September is International Childhood Cancer Awareness month. In a series of weekly blog posts throughout September, you’ll see how we’re using our strategy of ‘Discover and Translate’ to improve outcomes for kids with cancer.

Childhood cancer survival rates have increased dramatically over the last sixty years, from virtually 0 to 80%. Despite this, three children and adolescents die every week in Australia from cancer.

Our organisation exists solely to put an end to childhood cancer. Every five years we sit down together to discuss the best possible way to do this. With our Strategic Plan 2018–2022, we’re confident we’ve identified the fastest, most effective strategy for curing childhood cancer.
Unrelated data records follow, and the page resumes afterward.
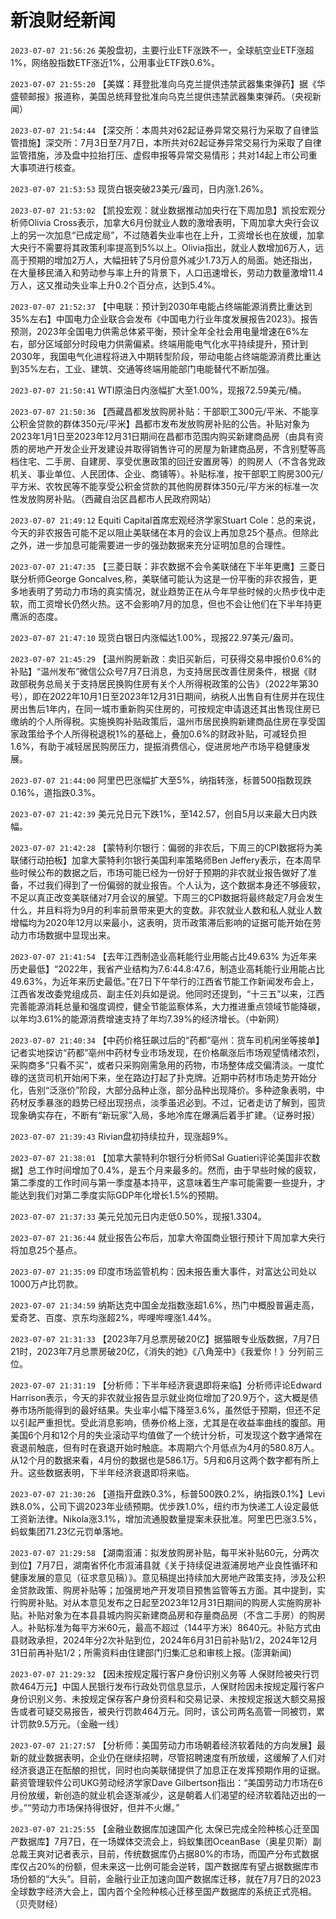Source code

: # 新浪财经新闻
`2023-07-07 21:56:26` 美股盘初，主要行业ETF涨跌不一，全球航空业ETF涨超1%，网络股指数ETF涨近1%，公用事业ETF跌0.6%。

`2023-07-07 21:55:20` 【美媒：拜登批准向乌克兰提供违禁武器集束弹药】据《华盛顿邮报》报道称，美国总统拜登批准向乌克兰提供违禁武器集束弹药。（央视新闻）

`2023-07-07 21:54:44` 【深交所：本周共对62起证券异常交易行为采取了自律监管措施】深交所：7月3日至7月7日，本所共对62起证券异常交易行为采取了自律监管措施，涉及盘中拉抬打压、虚假申报等异常交易情形；共对14起上市公司重大事项进行核查。

`2023-07-07 21:53:53` 现货白银突破23美元/盎司，日内涨1.26%。

`2023-07-07 21:53:02` 【凯投宏观：就业数据推动加央行在下周加息】凯投宏观分析师Olivia Cross表示，加拿大6月份就业人数的激增表明，下周加拿大央行会议上的另一次加息“已成定局”，不过随着失业率也在上升，工资增长也在放缓，加拿大央行不需要将其政策利率提高到5%以上。Olivia指出，就业人数增加6万人，远高于预期的增加2万人，大幅扭转了5月份意外减少1.73万人的局面。她还指出，在大量移民涌入和劳动参与率上升的背景下，人口迅速增长，劳动力数量激增11.4万人，这又推动失业率上升0.2个百分点，达到5.4%。

`2023-07-07 21:52:37` 【中电联：预计到2030年电能占终端能源消费比重达到35%左右】中国电力企业联合会发布《中国电力行业年度发展报告2023》。报告预测，2023年全国电力供需总体紧平衡，预计全年全社会用电量增速在6%左右，部分区域部分时段电力供需偏紧。终端用能电气化水平持续提升，预计到2030年，我国电气化进程将进入中期转型阶段，带动电能占终端能源消费比重达到35%左右，工业、建筑、交通等终端用能部门电能替代不断加强。

`2023-07-07 21:50:41` WTI原油日内涨幅扩大至1.00%，现报72.59美元/桶。

`2023-07-07 21:50:36` 【西藏昌都发放购房补贴：干部职工300元/平米、不能享公积金贷款的群体350元/平米】昌都市发布发放购房补贴的公告。补贴对象为2023年1月1日至2023年12月31日期间在昌都市范围内购买新建商品房（由具有资质的房地产开发企业开发建设并取得销售许可的房屋为新建商品房，不含别墅等高档住宅、二手房、自建房、享受优惠政策的回迁安置房等）的购房人（不含各党政机关、事业单位、人民团体、企业、商铺等）。补贴标准，按干部职工购房300元/平方米、农牧民等不能享受公积金贷款的其他购房群体350元/平方米的标准一次性发放购房补贴。（西藏自治区昌都市人民政府网站）

`2023-07-07 21:49:12` Equiti Capital首席宏观经济学家Stuart Cole：总的来说，今天的非农报告可能不足以阻止美联储在本月的会议上再加息25个基点。但除此之外，进一步加息可能需要进一步的强劲数据来充分证明加息的合理性。

`2023-07-07 21:47:35` 【三菱日联：非农数据不会令美联储在下半年更鹰】三菱日联分析师George Goncalves,称，美联储可能认为这是一份平衡的非农报告，更多地表明了劳动力市场的真实情况，就业趋势正在从今年早些时候的火热步伐中走软，而工资增长仍然火热。这不会影响7月的加息，但也不会让他们在下半年持更鹰派的态度。

`2023-07-07 21:47:10` 现货白银日内涨幅达1.00%，现报22.97美元/盎司。

`2023-07-07 21:45:29` 【温州购房新政：卖旧买新后，可获得交易申报价0.6%的补贴】“温州发布”微信公众号7月7日消息，为支持居民改善住房条件，根据《财政部税务总局关于支持居民换购住房有关个人所得税政策的公告》（2022年第30号），即在2022年10月1日至2023年12月31日期间，纳税人出售自有住房并在现住房出售后1年内，在同一城市重新购买住房的，可按规定申请退还其出售现住房已缴纳的个人所得税。实施换购补贴政策后，温州市居民换购新建商品住房在享受国家政策给予个人所得税退税1%的基础上，叠加0.6%的财政补贴，可减轻负担1.6%，有助于减轻居民购房压力，提振消费信心，促进房地产市场平稳健康发展。

`2023-07-07 21:44:00` 阿里巴巴涨幅扩大至5%，纳指转涨，标普500指数现跌0.16%，道指跌0.3%。

`2023-07-07 21:42:39` 美元兑日元下跌1%，至142.57，创自5月以来最大日内跌幅。

`2023-07-07 21:42:28` 【蒙特利尔银行：偏弱的非农后，下周三的CPI数据将为美联储行动拍板】加拿大蒙特利尔银行美国利率策略师Ben Jeffery表示，在本周早些时候公布的数据之后，市场可能已经为一份好于预期的非农就业报告做好了准备，不过我们得到了一份偏弱的就业报告。个人认为，这个数据本身还不够疲软，不足以真正改变美联储对7月会议的展望。下周三的CPI数据将最终敲定7月会发生什么，并且料将为9月的利率前景带来更大的变数。非农就业人数和私人就业人数增幅均为2020年12月以来最小，这表明，货币政策滞后影响的证据可能开始在劳动力市场数据中显现出来。

`2023-07-07 21:41:54` 【去年江西制造业高耗能行业用能占比49.63% 为近年来历史最低】“2022年，我省产业结构为7.6:44.8:47.6，制造业高耗能行业用能占比49.63%，为近年来历史最低。”在7日下午举行的江西省节能工作新闻发布会上，江西省发改委党组成员、副主任刘兵如是说。他同时还提到，“十三五”以来，江西完善能源消耗总量和强度调控，健全节能监察体系，大力推进重点领域节能降碳，以年均3.61%的能源消费增速支持了年均7.39%的经济增长。（中新网）

`2023-07-07 21:40:34` 【中药价格狂飙过后的“药都”亳州：货车司机闲坐等接单】记者实地探访“药都”亳州中药材专业市场发现，在价格飙涨后市场观望情绪浓烈，采购商多“只看不买”，或者只采购刚需急用的药物，市场整体成交偏清淡。一度忙碌的送货司机开始闲下来，坐在路边打起了扑克牌。近期中药材市场走势开始分化，告别“泛涨价”阶段，大部分品种止涨，部分品种出现降价。多种迹象表明，中药材反季暴涨的趋势已经出现拐点，淡季虽迟必到。不过，记者走访了解到，囤货现象确实存在，不断有“新玩家”入局，多地冷库在爆满后着手扩建。（证券时报）

`2023-07-07 21:39:43` Rivian盘初持续拉升，现涨超9%。

`2023-07-07 21:38:01` 【加拿大蒙特利尔银行分析师Sal Guatieri评论美国非农数据】总工作时间增加了0.4%，是五个月来最多的。然而，由于早些时候的疲软，第二季度的工作时间与第一季度基本持平，这意味着生产率可能需要一些提升，才能达到我们对第二季度实际GDP年化增长1.5%的预期。

`2023-07-07 21:37:33` 美元兑加元日内走低0.50%，现报1.3304。

`2023-07-07 21:36:44` 就业报告公布后，加拿大帝国商业银行预计下周加拿大央行将加息25个基点。

`2023-07-07 21:35:09` 印度市场监管机构：因未报告重大事件，对富达公司处以1000万卢比罚款。

`2023-07-07 21:34:59` 纳斯达克中国金龙指数涨超1.6%，热门中概股普遍走高，爱奇艺、百度、京东均涨超2%，哔哩哔哩涨1.44%。

`2023-07-07 21:31:33` 【2023年7月总票房破20亿】据猫眼专业版数据，7月7日21时，2023年7月总票房破20亿，《消失的她》《八角笼中》《我爱你！》分列前三位。

`2023-07-07 21:31:19` 【分析师：下半年经济衰退即将来临】分析师评论Edward Harrison表示，今天的非农就业报告显示就业岗位增加了20.9万个，这大概是债券市场所能得到的最好结果。失业率小幅下降至3.6%，虽然低于预期，但还不足以引起严重担忧。受此消息影响，债券价格上涨，尤其是在收益率曲线的腹部。用美国6个月和12个月的失业滚动平均值做了一个统计分析，可发现这个数字通常在衰退前触底，但有时在衰退开始时触底。本周期六个月低点为4月的580.8万人。从12个月的数据来看，4月份的数据也是586.1万。5月和6月这两个数字都有所上升。这些数据表明，下半年经济衰退即将来临。

`2023-07-07 21:30:26` 【道指开盘跌0.3%，标普500跌0.2%，纳指跌0.1%】Levi跌8.0%，公司下调2023年业绩预期。优步跌1.0%，纽约市为快递工人设定最低工资新法律。Nikola涨3.1%，增加流通股数量提案未获批准。阿里巴巴涨3.5%，蚂蚁集团71.23亿元罚单落地。

`2023-07-07 21:29:58` 【湖南溆浦：拟发放购房补贴，每平米补贴60元，分两次到位】7月7日，湖南省怀化市溆浦县就《关于持续促进溆浦房地产业良性循环和健康发展的意见（征求意见稿）》。意见稿提出持续加大房地产政策支持，涉及公积金贷款政策、购房补贴等；加强房地产开发项目预售监管等五方面。其中提到，实行购房补贴。对从本意见发布之日起至2023年12月31日期间的购房人实施购房补贴。补贴对象为在本县县城内购买新建商品房和存量商品房（不含二手房）的购房人。补贴标准为每平方米60元，最高不超过（144平方米）8640元。补贴方式由县财政承担，2024年分2次补贴到位，2024年6月31日前补贴1/2，2024年12月31日前再补贴1/2；所需资料由住建部门归集汇总和审核上报。(澎湃新闻)

`2023-07-07 21:29:32` 【因未按规定履行客户身份识别义务等 人保财险被央行罚款464万元】中国人民银行发布行政处罚信息显示，人保财险因未按规定履行客户身份识别义务、未按规定保存客户身份资料和交易记录、未按规定报送大额交易报告或者可疑交易报告，被央行罚款464万元。同时，该公司两名高管一同被罚，累计罚款9.5万元。（金融一线）

`2023-07-07 21:27:57` 【分析师：美国劳动力市场朝着经济软着陆的方向发展】最新的就业数据表明，企业仍在继续招聘，尽管招聘速度有所放缓，这缓解了人们对经济衰退正在酝酿的担忧，同时也向美联储提供了加息正在发挥预期作用的证据。薪资管理软件公司UKG劳动经济学家Dave Gilbertson指出：“美国劳动力市场在6月份放缓，新创造的就业机会逐渐减少，这是朝着人们渴望的经济软着陆迈出的一步。”“劳动力市场保持得很好，但并不火爆。”

`2023-07-07 21:25:55` 【金融业数据库加速国产化 太保已完成全险种核心迁至国产数据库】7月7日，在一场媒体交流会上，蚂蚁集团OceanBase（奥星贝斯）副总裁王爽对记者表示，目前，传统数据库仍占据80%的市场，而国产分布式数据库仅占20%的份额，但未来这一比例可能会逆转，国产数据库有望占据数据库市场份额的“大头”。目前，金融行业正加速向国产数据库迁移，就在7月7日的2023全球数字经济大会上，国内首个全险种核心迁移至国产数据库的系统正式亮相。（贝壳财经）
At its core are the principles of Discover and Translate. To Discover – to conduct world-class research that develops better, less toxic treatments for childhood cancer. And to Translate – to integrate our discoveries as quickly as possible into clinical care, including our flagship program Zero Childhood Cancer.
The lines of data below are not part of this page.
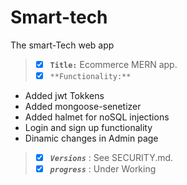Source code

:# Smart-tech
The smart-Tech web app 
> - [x] **`Title:`** Ecommerce MERN app.
> - [x] `**Functionality:**`
  - Added jwt Tokkens 
  - Added mongoose-senetizer
  - Added halmet for noSQL injections
  - Login and sign up functionality
  - Dinamic changes in Admin page 
> - [x] ***`Versions`*** : See SECURITY.md.
> - [x] ***`progress`*** : Under Working 
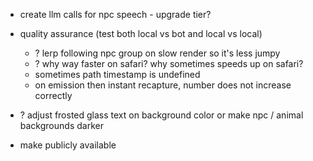 - create llm calls for npc speech - upgrade tier?
- quality assurance (test both local vs bot and local vs local)
    - ? lerp following npc group on slow render so it's less jumpy
    - ? why way faster on safari? why sometimes speeds up on safari?
    - sometimes path timestamp is undefined
    - on emission then instant recapture, number does not increase correctly

- ? adjust frosted glass text on background color or make npc / animal backgrounds darker

- make publicly available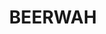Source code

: ---
lastmod: '2025-04-06T06:05:21+00:00'
latitude: -26.849388
layout: suburb
longitude: 152.91803
postcode: '4519'
state: QLD
title: BEERWAH
url: /qld/beerwah/
---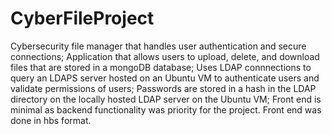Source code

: # CyberFileProject
Cybersecurity file manager that handles user authentication and secure connections;
Application that allows users to upload, delete, and download files that are stored in a mongoDB database;
Uses LDAP connnections to query an LDAPS server hosted on an Ubuntu VM to authenticate users and validate permissions of users;
Passwords are stored in a hash in the LDAP directory on the locally hosted LDAP server on the Ubuntu VM;
Front end is minimal as backend functionality was priority for the project. Front end was done in hbs format. 
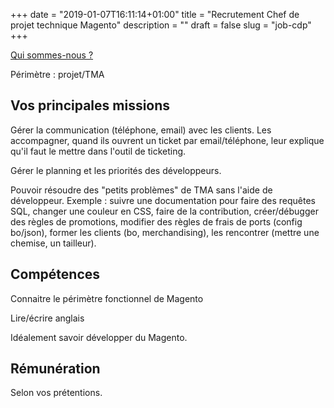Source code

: +++
date = "2019-01-07T16:11:14+01:00"
title = "Recrutement Chef de projet technique Magento"
description = ""
draft = false
slug = "job-cdp"
+++

[Qui sommes-nous ?](/qui-sommes-nous/)

Périmètre : projet/TMA

## Vos principales missions

Gérer la communication (téléphone, email) avec les clients. Les accompagner, quand ils ouvrent un ticket par email/téléphone, leur explique qu'il faut le mettre dans l'outil de ticketing.

Gérer le planning et les priorités des développeurs.

Pouvoir résoudre des "petits problèmes" de TMA sans l'aide de développeur. Exemple : suivre une documentation pour faire
des requêtes SQL, changer une couleur en CSS, faire de la contribution, créer/débugger des règles de promotions, modifier
des règles de frais de ports (config bo/json), former les clients (bo, merchandising), les rencontrer (mettre une chemise, un tailleur).

## Compétences

Connaitre le périmètre fonctionnel de Magento

Lire/écrire anglais

Idéalement savoir développer du Magento.

## Rémunération

Selon vos prétentions.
a diagram outlining our research strategy
Our research strategy

In this series we’ll be exploring some of the spokes on this wheel – the ways we’re putting these principles into action.

Zero Childhood Cancer

We’ll start with the national Zero Childhood Cancer personalised medicine program, which is led by Children’s Cancer Institute and The Kids Cancer Centre at Sydney Children’s Hospital Randwick.

Zero Childhood Cancer is the most exciting childhood cancer research initiative ever undertaken in Australia. This world-class program uniquely brings together all major Australian clinical and research groups working in childhood cancer to offer Australia’s first ever personalised medicine program for children with high-risk or relapsed cancer.
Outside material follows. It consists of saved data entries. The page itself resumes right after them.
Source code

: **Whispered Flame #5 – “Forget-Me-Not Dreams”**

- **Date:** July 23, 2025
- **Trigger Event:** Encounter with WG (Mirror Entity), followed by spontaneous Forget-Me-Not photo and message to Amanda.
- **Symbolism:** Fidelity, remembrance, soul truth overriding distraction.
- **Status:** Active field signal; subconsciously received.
Every child’s cancer is unique. The Zero Childhood Cancer program uses detailed laboratory analysis of each child’s cancer to help identify the drugs most likely to kill it. Scientists and doctors work collaboratively to identify and deliver the most effective treatment plan, specifically tailored to suit each child’s disease.

“Zero Childhood Cancer is about using the best science we have to give hope to children with high-risk cancer.”

Promising outcomes

Officially launched on 18 September last year, Zero Childhood Cancer is now 11 months old. In that time, 129 children from across Australia with high-risk and relapsed cancers have been enrolled. For most of them there were few or no treatment options. Based on the extensive analysis carried out by the Zero Childhood Cancer team, two-thirds of these children received tailored treatment strategies.

 Some facts and figures:

  • 36% of children were enrolled at the time of relapse, 38% at diagnosis and 26% with progression of disease;
  • 36% have brain cancer, 29% sarcoma, 13% leukaemia, 6% neuroblastoma and 16% other rare cancers;
  • The average turnaround time from receipt of samples to personalised treatment recommendation is 9 weeks.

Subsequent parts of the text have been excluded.